Brief -
In full and exactly, reproduce the entries below, but omit the pictures.

---------- Data for processing ----------

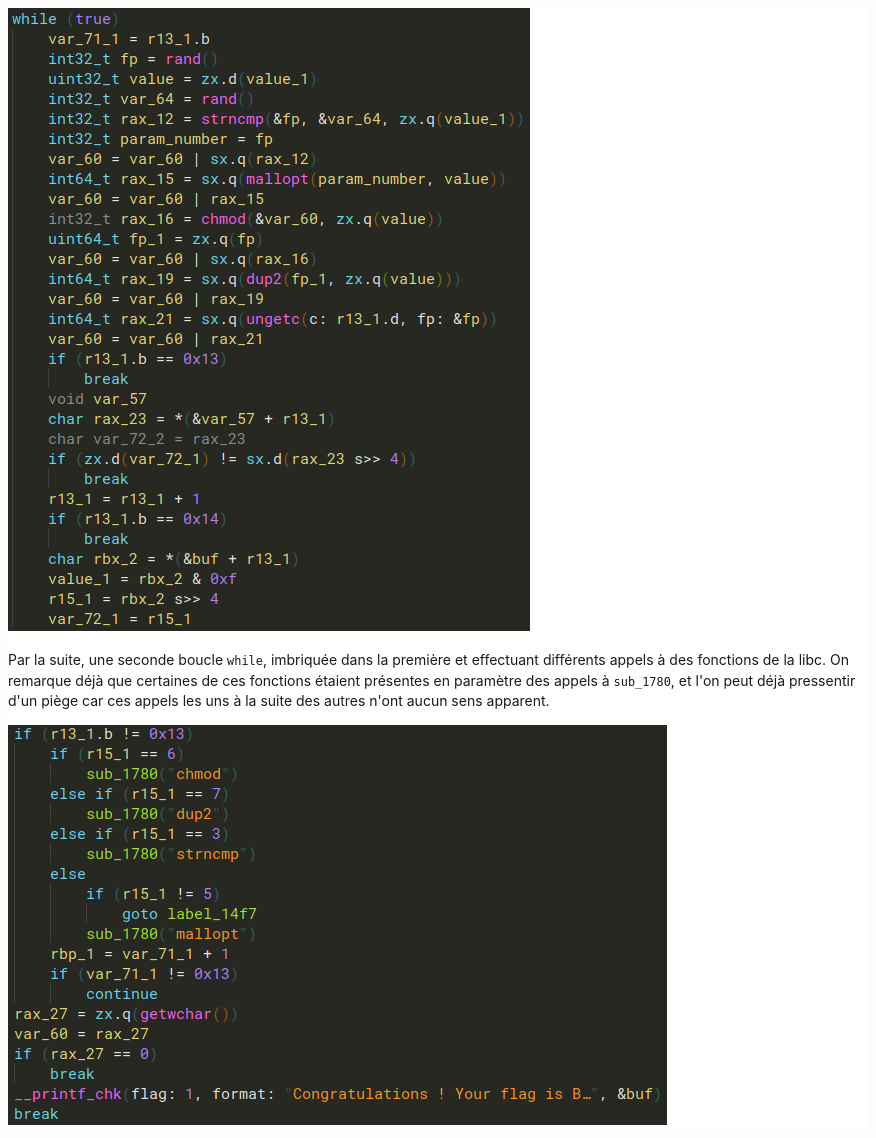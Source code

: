 ![](wu_images/Pasted%20image%2020240509235153.png)

Par la suite, une seconde boucle `while`, imbriquée dans la première et effectuant différents appels à des fonctions de la libc. On remarque déjà que certaines de ces fonctions étaient présentes en paramètre des appels à `sub_1780`, et l'on peut déjà pressentir d'un piège car ces appels les uns à la suite des autres n'ont aucun sens apparent.

![](wu_images/Pasted%20image%2020240509235533.png)
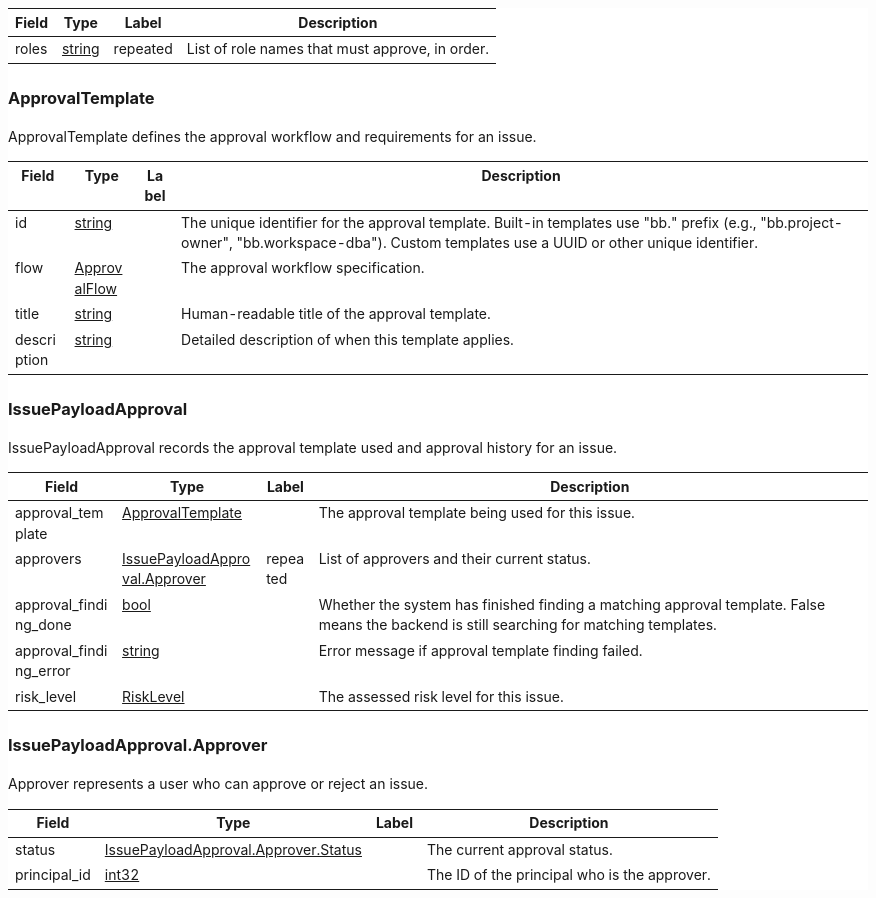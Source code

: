 
| Field | Type | Label | Description |
| ----- | ---- | ----- | ----------- |
| roles | [string](#string) | repeated | List of role names that must approve, in order. |






<a name="bytebase-store-ApprovalTemplate"></a>

### ApprovalTemplate
ApprovalTemplate defines the approval workflow and requirements for an issue.


| Field | Type | Label | Description |
| ----- | ---- | ----- | ----------- |
| id | [string](#string) |  | The unique identifier for the approval template. Built-in templates use &#34;bb.&#34; prefix (e.g., &#34;bb.project-owner&#34;, &#34;bb.workspace-dba&#34;). Custom templates use a UUID or other unique identifier. |
| flow | [ApprovalFlow](#bytebase-store-ApprovalFlow) |  | The approval workflow specification. |
| title | [string](#string) |  | Human-readable title of the approval template. |
| description | [string](#string) |  | Detailed description of when this template applies. |






<a name="bytebase-store-IssuePayloadApproval"></a>

### IssuePayloadApproval
IssuePayloadApproval records the approval template used and approval history for an issue.


| Field | Type | Label | Description |
| ----- | ---- | ----- | ----------- |
| approval_template | [ApprovalTemplate](#bytebase-store-ApprovalTemplate) |  | The approval template being used for this issue. |
| approvers | [IssuePayloadApproval.Approver](#bytebase-store-IssuePayloadApproval-Approver) | repeated | List of approvers and their current status. |
| approval_finding_done | [bool](#bool) |  | Whether the system has finished finding a matching approval template. False means the backend is still searching for matching templates. |
| approval_finding_error | [string](#string) |  | Error message if approval template finding failed. |
| risk_level | [RiskLevel](#bytebase-store-RiskLevel) |  | The assessed risk level for this issue. |






<a name="bytebase-store-IssuePayloadApproval-Approver"></a>

### IssuePayloadApproval.Approver
Approver represents a user who can approve or reject an issue.


| Field | Type | Label | Description |
| ----- | ---- | ----- | ----------- |
| status | [IssuePayloadApproval.Approver.Status](#bytebase-store-IssuePayloadApproval-Approver-Status) |  | The current approval status. |
| principal_id | [int32](#int32) |  | The ID of the principal who is the approver. |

----------

Task response -
Source code

: ![](wu_images/Pasted%20image%2020240509235153.png)

Par la suite, une seconde boucle `while`, imbriquée dans la première et effectuant différents appels à des fonctions de la libc. On remarque déjà que certaines de ces fonctions étaient présentes en paramètre des appels à `sub_1780`, et l'on peut déjà pressentir d'un piège car ces appels les uns à la suite des autres n'ont aucun sens apparent.

![](wu_images/Pasted%20image%2020240509235533.png)
Source code

: 
| Field | Type | Label | Description |
| ----- | ---- | ----- | ----------- |
| roles | [string](#string) | repeated | List of role names that must approve, in order. |






<a name="bytebase-store-ApprovalTemplate"></a>

### ApprovalTemplate
ApprovalTemplate defines the approval workflow and requirements for an issue.


| Field | Type | Label | Description |
| ----- | ---- | ----- | ----------- |
| id | [string](#string) |  | The unique identifier for the approval template. Built-in templates use &#34;bb.&#34; prefix (e.g., &#34;bb.project-owner&#34;, &#34;bb.workspace-dba&#34;). Custom templates use a UUID or other unique identifier. |
| flow | [ApprovalFlow](#bytebase-store-ApprovalFlow) |  | The approval workflow specification. |
| title | [string](#string) |  | Human-readable title of the approval template. |
| description | [string](#string) |  | Detailed description of when this template applies. |






<a name="bytebase-store-IssuePayloadApproval"></a>

### IssuePayloadApproval
IssuePayloadApproval records the approval template used and approval history for an issue.


| Field | Type | Label | Description |
| ----- | ---- | ----- | ----------- |
| approval_template | [ApprovalTemplate](#bytebase-store-ApprovalTemplate) |  | The approval template being used for this issue. |
| approvers | [IssuePayloadApproval.Approver](#bytebase-store-IssuePayloadApproval-Approver) | repeated | List of approvers and their current status. |
| approval_finding_done | [bool](#bool) |  | Whether the system has finished finding a matching approval template. False means the backend is still searching for matching templates. |
| approval_finding_error | [string](#string) |  | Error message if approval template finding failed. |
| risk_level | [RiskLevel](#bytebase-store-RiskLevel) |  | The assessed risk level for this issue. |






<a name="bytebase-store-IssuePayloadApproval-Approver"></a>

### IssuePayloadApproval.Approver
Approver represents a user who can approve or reject an issue.


| Field | Type | Label | Description |
| ----- | ---- | ----- | ----------- |
| status | [IssuePayloadApproval.Approver.Status](#bytebase-store-IssuePayloadApproval-Approver-Status) |  | The current approval status. |
| principal_id | [int32](#int32) |  | The ID of the principal who is the approver. |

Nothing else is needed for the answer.